[Data items]

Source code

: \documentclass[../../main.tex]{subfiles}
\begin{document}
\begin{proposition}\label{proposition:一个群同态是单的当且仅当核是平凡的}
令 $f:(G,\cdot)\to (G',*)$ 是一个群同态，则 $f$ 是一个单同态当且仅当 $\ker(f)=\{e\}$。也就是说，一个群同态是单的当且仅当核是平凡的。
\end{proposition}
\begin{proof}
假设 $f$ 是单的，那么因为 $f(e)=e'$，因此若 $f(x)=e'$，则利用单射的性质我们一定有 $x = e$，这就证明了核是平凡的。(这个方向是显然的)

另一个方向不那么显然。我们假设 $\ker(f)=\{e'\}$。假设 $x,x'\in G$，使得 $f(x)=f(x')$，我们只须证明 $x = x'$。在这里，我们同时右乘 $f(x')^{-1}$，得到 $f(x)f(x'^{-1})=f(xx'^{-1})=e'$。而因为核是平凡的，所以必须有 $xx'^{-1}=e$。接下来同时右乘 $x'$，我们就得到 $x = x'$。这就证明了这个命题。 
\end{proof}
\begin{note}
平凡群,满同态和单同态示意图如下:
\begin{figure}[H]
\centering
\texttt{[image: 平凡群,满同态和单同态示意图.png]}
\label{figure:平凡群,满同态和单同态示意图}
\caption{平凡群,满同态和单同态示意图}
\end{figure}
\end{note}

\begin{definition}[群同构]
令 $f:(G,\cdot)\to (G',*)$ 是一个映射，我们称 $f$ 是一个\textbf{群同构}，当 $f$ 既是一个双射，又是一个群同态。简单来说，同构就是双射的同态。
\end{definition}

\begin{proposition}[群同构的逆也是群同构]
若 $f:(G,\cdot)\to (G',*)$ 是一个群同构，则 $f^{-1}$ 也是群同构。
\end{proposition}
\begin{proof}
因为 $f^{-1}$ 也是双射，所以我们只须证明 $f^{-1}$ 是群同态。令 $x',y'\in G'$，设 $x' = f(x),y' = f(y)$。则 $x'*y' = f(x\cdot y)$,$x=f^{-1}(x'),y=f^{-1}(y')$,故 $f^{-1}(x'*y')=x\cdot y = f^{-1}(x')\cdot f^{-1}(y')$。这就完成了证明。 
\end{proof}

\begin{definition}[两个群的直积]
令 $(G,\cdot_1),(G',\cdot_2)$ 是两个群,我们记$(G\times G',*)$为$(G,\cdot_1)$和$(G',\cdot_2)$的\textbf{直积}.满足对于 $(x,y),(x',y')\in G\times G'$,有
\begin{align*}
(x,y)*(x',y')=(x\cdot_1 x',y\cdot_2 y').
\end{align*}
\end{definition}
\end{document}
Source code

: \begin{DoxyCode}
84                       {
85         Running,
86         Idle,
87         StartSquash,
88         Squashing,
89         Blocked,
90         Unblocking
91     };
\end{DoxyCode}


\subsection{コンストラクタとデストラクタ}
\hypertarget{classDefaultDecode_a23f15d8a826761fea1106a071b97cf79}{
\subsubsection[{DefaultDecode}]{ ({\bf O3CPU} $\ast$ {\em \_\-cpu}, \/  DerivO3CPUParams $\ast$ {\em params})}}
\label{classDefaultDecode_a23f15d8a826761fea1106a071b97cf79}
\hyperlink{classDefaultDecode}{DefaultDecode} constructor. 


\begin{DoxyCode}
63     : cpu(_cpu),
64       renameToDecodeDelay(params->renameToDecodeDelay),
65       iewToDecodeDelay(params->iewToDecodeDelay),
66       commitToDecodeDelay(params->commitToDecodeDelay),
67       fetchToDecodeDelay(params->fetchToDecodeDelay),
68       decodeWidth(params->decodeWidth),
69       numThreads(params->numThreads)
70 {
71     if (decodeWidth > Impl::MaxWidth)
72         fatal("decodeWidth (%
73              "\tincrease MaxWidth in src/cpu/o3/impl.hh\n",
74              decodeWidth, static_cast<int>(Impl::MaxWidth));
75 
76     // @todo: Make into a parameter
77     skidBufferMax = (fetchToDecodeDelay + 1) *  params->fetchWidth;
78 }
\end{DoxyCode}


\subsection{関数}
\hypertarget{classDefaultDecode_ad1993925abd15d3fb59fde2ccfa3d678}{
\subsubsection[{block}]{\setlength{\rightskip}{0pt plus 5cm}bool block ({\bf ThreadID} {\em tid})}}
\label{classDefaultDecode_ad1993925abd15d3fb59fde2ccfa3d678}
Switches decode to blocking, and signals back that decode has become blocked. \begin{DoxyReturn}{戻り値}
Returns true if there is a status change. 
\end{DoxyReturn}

(Problem description): A faithful, complete copy of the entries above is required.

(Solution to this task):
Source code

: \documentclass[../../main.tex]{subfiles}
\begin{document}
\begin{proposition}\label{proposition:一个群同态是单的当且仅当核是平凡的}
令 $f:(G,\cdot)\to (G',*)$ 是一个群同态，则 $f$ 是一个单同态当且仅当 $\ker(f)=\{e\}$。也就是说，一个群同态是单的当且仅当核是平凡的。
\end{proposition}
\begin{proof}
假设 $f$ 是单的，那么因为 $f(e)=e'$，因此若 $f(x)=e'$，则利用单射的性质我们一定有 $x = e$，这就证明了核是平凡的。(这个方向是显然的)

另一个方向不那么显然。我们假设 $\ker(f)=\{e'\}$。假设 $x,x'\in G$，使得 $f(x)=f(x')$，我们只须证明 $x = x'$。在这里，我们同时右乘 $f(x')^{-1}$，得到 $f(x)f(x'^{-1})=f(xx'^{-1})=e'$。而因为核是平凡的，所以必须有 $xx'^{-1}=e$。接下来同时右乘 $x'$，我们就得到 $x = x'$。这就证明了这个命题。 
\end{proof}
\begin{note}
平凡群,满同态和单同态示意图如下:
\begin{figure}[H]
\centering
\texttt{[image: 平凡群,满同态和单同态示意图.png]}
\label{figure:平凡群,满同态和单同态示意图}
\caption{平凡群,满同态和单同态示意图}
\end{figure}
\end{note}

\begin{definition}[群同构]
令 $f:(G,\cdot)\to (G',*)$ 是一个映射，我们称 $f$ 是一个\textbf{群同构}，当 $f$ 既是一个双射，又是一个群同态。简单来说，同构就是双射的同态。
\end{definition}

\begin{proposition}[群同构的逆也是群同构]
若 $f:(G,\cdot)\to (G',*)$ 是一个群同构，则 $f^{-1}$ 也是群同构。
\end{proposition}
\begin{proof}
因为 $f^{-1}$ 也是双射，所以我们只须证明 $f^{-1}$ 是群同态。令 $x',y'\in G'$，设 $x' = f(x),y' = f(y)$。则 $x'*y' = f(x\cdot y)$,$x=f^{-1}(x'),y=f^{-1}(y')$,故 $f^{-1}(x'*y')=x\cdot y = f^{-1}(x')\cdot f^{-1}(y')$。这就完成了证明。 
\end{proof}

\begin{definition}[两个群的直积]
令 $(G,\cdot_1),(G',\cdot_2)$ 是两个群,我们记$(G\times G',*)$为$(G,\cdot_1)$和$(G',\cdot_2)$的\textbf{直积}.满足对于 $(x,y),(x',y')\in G\times G'$,有
\begin{align*}
(x,y)*(x',y')=(x\cdot_1 x',y\cdot_2 y').
\end{align*}
\end{definition}
\end{document}
Source code

: \begin{DoxyCode}
84                       {
85         Running,
86         Idle,
87         StartSquash,
88         Squashing,
89         Blocked,
90         Unblocking
91     };
\end{DoxyCode}


\subsection{コンストラクタとデストラクタ}
\hypertarget{classDefaultDecode_a23f15d8a826761fea1106a071b97cf79}{
\subsubsection[{DefaultDecode}]{ ({\bf O3CPU} $\ast$ {\em \_\-cpu}, \/  DerivO3CPUParams $\ast$ {\em params})}}
\label{classDefaultDecode_a23f15d8a826761fea1106a071b97cf79}
\hyperlink{classDefaultDecode}{DefaultDecode} constructor. 


\begin{DoxyCode}
63     : cpu(_cpu),
64       renameToDecodeDelay(params->renameToDecodeDelay),
65       iewToDecodeDelay(params->iewToDecodeDelay),
66       commitToDecodeDelay(params->commitToDecodeDelay),
67       fetchToDecodeDelay(params->fetchToDecodeDelay),
68       decodeWidth(params->decodeWidth),
69       numThreads(params->numThreads)
70 {
71     if (decodeWidth > Impl::MaxWidth)
72         fatal("decodeWidth (%
73              "\tincrease MaxWidth in src/cpu/o3/impl.hh\n",
74              decodeWidth, static_cast<int>(Impl::MaxWidth));
75 
76     // @todo: Make into a parameter
77     skidBufferMax = (fetchToDecodeDelay + 1) *  params->fetchWidth;
78 }
\end{DoxyCode}


\subsection{関数}
\hypertarget{classDefaultDecode_ad1993925abd15d3fb59fde2ccfa3d678}{
\subsubsection[{block}]{\setlength{\rightskip}{0pt plus 5cm}bool block ({\bf ThreadID} {\em tid})}}
\label{classDefaultDecode_ad1993925abd15d3fb59fde2ccfa3d678}
Switches decode to blocking, and signals back that decode has become blocked. \begin{DoxyReturn}{戻り値}
Returns true if there is a status change. 
\end{DoxyReturn}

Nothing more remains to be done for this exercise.